WHAT IS BEING ASKED: Here are some records; copy every line that holds the word "Carry".

=== DATA FOR THIS EXERCISE ===

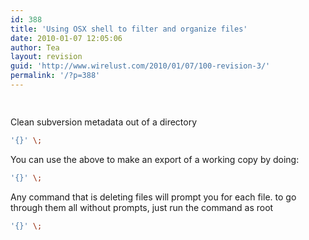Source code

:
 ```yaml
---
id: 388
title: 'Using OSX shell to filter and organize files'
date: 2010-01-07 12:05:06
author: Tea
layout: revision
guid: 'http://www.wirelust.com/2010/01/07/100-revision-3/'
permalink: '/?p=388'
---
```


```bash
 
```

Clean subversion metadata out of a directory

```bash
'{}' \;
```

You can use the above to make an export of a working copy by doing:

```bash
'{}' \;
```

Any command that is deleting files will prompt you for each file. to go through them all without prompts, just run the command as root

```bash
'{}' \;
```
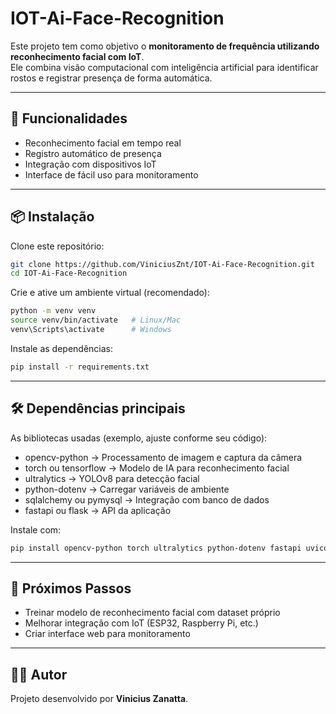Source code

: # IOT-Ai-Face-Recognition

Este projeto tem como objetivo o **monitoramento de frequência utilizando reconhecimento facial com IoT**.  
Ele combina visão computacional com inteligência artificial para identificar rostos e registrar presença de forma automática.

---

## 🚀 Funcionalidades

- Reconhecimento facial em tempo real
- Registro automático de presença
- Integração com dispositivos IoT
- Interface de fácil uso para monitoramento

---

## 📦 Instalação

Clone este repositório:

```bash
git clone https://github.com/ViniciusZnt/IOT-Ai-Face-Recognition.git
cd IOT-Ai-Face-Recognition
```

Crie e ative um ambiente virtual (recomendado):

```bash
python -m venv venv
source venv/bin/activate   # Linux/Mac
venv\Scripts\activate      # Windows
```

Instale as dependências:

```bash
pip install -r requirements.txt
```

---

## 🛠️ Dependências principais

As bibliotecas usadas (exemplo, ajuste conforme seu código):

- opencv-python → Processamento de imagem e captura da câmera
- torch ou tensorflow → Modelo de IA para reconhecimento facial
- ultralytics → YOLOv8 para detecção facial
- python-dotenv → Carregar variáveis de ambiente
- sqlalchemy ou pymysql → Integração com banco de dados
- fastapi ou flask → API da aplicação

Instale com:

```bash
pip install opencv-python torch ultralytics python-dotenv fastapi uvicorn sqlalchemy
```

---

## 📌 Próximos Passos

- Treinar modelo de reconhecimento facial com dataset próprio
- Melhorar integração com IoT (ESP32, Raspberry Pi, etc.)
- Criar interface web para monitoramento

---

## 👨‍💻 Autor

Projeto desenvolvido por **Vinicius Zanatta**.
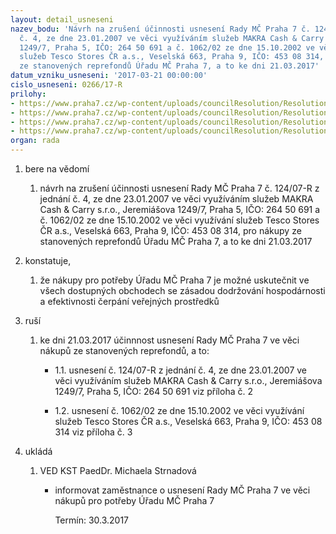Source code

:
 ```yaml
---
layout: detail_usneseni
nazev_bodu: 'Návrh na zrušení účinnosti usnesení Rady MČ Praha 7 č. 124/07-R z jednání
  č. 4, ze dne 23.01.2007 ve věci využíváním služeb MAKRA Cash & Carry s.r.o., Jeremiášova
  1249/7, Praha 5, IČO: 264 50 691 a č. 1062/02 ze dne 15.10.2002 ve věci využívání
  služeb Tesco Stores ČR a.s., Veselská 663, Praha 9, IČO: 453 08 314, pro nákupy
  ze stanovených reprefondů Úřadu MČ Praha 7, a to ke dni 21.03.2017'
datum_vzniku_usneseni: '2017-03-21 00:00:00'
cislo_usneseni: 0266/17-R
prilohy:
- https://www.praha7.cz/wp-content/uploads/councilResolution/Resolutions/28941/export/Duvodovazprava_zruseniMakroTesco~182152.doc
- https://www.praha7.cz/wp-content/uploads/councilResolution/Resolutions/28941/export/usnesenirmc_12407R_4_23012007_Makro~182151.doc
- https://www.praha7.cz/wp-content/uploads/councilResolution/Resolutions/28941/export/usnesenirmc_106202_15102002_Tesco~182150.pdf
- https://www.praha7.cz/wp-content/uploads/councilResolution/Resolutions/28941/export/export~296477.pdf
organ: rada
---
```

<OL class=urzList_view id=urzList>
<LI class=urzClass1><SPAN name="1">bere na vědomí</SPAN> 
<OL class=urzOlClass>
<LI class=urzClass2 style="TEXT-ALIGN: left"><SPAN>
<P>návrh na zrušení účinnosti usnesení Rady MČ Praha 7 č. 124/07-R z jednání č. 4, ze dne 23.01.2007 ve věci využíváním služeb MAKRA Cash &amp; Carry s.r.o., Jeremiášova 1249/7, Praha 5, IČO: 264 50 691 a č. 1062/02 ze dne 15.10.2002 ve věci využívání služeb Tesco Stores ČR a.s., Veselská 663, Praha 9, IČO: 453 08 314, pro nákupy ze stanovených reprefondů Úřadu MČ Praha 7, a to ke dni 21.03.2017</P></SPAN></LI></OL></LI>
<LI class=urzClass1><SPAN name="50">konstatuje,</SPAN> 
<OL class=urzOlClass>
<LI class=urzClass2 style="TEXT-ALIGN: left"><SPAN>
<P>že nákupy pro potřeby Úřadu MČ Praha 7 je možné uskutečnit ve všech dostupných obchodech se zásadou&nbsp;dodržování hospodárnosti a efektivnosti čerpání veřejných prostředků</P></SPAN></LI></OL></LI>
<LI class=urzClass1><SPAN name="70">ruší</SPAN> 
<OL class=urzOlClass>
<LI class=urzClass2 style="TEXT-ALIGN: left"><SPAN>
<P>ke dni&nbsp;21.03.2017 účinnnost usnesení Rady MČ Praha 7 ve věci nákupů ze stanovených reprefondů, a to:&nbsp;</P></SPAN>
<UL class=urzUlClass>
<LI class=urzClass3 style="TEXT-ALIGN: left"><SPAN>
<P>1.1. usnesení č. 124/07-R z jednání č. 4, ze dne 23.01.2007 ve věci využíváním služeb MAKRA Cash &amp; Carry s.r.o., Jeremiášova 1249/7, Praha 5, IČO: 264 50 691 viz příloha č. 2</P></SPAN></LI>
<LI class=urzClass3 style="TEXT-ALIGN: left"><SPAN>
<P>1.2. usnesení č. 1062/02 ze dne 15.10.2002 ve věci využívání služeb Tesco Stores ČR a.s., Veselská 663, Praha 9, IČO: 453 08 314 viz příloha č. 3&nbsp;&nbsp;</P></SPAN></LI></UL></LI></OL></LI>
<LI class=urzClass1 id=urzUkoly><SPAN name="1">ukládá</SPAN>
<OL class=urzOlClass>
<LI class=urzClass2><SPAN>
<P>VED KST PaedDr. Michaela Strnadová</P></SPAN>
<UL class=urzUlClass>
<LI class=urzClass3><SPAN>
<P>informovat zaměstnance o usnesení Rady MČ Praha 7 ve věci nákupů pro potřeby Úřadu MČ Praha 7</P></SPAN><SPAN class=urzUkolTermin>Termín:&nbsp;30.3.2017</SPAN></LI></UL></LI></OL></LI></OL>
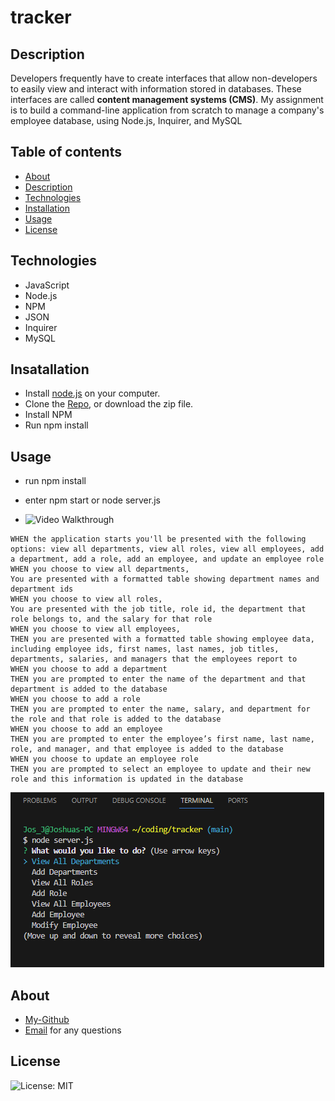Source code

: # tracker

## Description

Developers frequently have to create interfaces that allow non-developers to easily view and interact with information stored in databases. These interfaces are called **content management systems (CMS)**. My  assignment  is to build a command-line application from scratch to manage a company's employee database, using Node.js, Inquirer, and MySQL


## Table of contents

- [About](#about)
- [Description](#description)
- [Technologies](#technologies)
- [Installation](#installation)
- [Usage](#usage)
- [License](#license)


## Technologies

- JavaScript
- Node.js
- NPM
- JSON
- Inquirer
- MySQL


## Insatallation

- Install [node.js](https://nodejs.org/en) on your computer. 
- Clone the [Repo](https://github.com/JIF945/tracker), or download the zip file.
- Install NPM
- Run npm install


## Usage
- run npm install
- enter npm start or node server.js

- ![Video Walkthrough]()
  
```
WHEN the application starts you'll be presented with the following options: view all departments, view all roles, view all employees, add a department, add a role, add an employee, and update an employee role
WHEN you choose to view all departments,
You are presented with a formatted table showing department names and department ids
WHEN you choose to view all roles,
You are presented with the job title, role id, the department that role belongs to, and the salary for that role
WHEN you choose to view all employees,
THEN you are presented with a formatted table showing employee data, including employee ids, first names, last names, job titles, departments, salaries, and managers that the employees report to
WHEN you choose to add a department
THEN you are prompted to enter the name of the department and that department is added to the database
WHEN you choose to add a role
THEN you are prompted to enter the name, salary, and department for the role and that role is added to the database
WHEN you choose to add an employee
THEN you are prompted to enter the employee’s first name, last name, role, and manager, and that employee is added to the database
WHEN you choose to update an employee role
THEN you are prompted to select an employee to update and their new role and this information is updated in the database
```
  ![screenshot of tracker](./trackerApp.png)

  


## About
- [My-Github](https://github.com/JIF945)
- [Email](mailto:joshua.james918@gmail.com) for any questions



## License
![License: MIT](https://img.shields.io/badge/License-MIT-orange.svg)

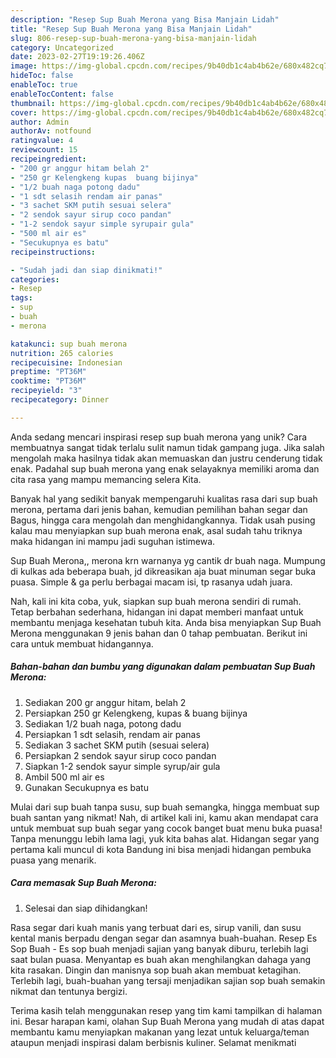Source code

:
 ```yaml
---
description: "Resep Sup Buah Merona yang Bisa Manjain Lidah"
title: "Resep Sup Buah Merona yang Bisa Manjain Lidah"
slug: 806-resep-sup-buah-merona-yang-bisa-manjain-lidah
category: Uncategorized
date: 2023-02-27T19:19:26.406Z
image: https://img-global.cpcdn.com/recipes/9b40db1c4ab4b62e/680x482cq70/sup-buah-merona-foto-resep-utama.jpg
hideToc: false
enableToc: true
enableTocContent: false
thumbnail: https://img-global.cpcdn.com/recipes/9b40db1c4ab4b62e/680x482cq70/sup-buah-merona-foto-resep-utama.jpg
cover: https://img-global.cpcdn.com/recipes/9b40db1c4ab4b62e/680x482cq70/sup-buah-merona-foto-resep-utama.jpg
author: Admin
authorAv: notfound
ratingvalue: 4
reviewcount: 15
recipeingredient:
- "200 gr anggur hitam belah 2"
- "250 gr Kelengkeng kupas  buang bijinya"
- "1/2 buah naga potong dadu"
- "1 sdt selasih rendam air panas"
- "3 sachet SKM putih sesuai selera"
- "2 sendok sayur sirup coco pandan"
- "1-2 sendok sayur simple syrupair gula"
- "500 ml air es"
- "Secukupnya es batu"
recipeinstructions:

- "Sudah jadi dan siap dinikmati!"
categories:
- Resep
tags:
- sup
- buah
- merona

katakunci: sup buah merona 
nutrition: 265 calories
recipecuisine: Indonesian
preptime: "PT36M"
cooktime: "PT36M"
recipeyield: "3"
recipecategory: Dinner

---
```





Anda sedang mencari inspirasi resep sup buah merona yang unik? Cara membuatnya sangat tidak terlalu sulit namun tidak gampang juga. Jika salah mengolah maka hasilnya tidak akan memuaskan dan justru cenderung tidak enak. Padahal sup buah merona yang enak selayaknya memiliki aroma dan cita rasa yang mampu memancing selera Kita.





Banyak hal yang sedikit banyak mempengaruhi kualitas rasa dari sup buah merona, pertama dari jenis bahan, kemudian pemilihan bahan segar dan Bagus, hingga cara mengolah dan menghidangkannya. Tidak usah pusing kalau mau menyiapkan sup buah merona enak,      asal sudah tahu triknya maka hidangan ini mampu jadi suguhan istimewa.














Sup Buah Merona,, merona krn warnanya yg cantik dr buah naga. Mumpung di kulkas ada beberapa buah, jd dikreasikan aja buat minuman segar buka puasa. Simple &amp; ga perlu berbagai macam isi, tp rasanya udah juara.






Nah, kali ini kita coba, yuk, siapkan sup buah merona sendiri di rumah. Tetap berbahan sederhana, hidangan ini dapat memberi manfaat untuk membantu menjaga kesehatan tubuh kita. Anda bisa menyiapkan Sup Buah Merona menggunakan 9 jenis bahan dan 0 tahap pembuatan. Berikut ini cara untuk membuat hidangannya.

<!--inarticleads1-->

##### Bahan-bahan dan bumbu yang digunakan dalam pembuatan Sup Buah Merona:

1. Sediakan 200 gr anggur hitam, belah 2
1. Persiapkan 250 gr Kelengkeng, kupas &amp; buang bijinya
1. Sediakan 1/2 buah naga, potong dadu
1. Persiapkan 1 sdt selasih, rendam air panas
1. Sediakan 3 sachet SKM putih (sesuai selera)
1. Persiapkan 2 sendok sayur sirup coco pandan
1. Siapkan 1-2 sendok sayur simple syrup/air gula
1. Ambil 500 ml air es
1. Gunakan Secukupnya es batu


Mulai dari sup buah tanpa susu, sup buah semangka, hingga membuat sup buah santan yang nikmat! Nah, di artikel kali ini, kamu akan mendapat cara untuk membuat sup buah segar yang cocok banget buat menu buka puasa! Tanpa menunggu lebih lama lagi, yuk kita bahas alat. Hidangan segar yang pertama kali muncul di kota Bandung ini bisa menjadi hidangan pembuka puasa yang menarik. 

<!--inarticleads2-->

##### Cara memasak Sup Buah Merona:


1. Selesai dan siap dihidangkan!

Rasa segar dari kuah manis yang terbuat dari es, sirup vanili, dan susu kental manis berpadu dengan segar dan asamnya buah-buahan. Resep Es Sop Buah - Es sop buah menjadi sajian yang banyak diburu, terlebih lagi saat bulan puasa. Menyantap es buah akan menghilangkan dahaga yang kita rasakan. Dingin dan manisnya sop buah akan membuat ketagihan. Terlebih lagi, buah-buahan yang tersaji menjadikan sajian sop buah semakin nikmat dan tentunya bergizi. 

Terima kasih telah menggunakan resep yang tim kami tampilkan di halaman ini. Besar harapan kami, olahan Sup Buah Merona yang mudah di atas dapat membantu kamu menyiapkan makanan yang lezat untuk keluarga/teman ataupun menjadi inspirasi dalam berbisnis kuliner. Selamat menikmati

===

ANSWER TO THE PROBLEM:
  č. 4, ze dne 23.01.2007 ve věci využíváním služeb MAKRA Cash & Carry s.r.o., Jeremiášova
<P>návrh na zrušení účinnosti usnesení Rady MČ Praha 7 č. 124/07-R z jednání č. 4, ze dne 23.01.2007 ve věci využíváním služeb MAKRA Cash &amp; Carry s.r.o., Jeremiášova 1249/7, Praha 5, IČO: 264 50 691 a č. 1062/02 ze dne 15.10.2002 ve věci využívání služeb Tesco Stores ČR a.s., Veselská 663, Praha 9, IČO: 453 08 314, pro nákupy ze stanovených reprefondů Úřadu MČ Praha 7, a to ke dni 21.03.2017</P></SPAN></LI></OL></LI>
<P>1.1. usnesení č. 124/07-R z jednání č. 4, ze dne 23.01.2007 ve věci využíváním služeb MAKRA Cash &amp; Carry s.r.o., Jeremiášova 1249/7, Praha 5, IČO: 264 50 691 viz příloha č. 2</P></SPAN></LI>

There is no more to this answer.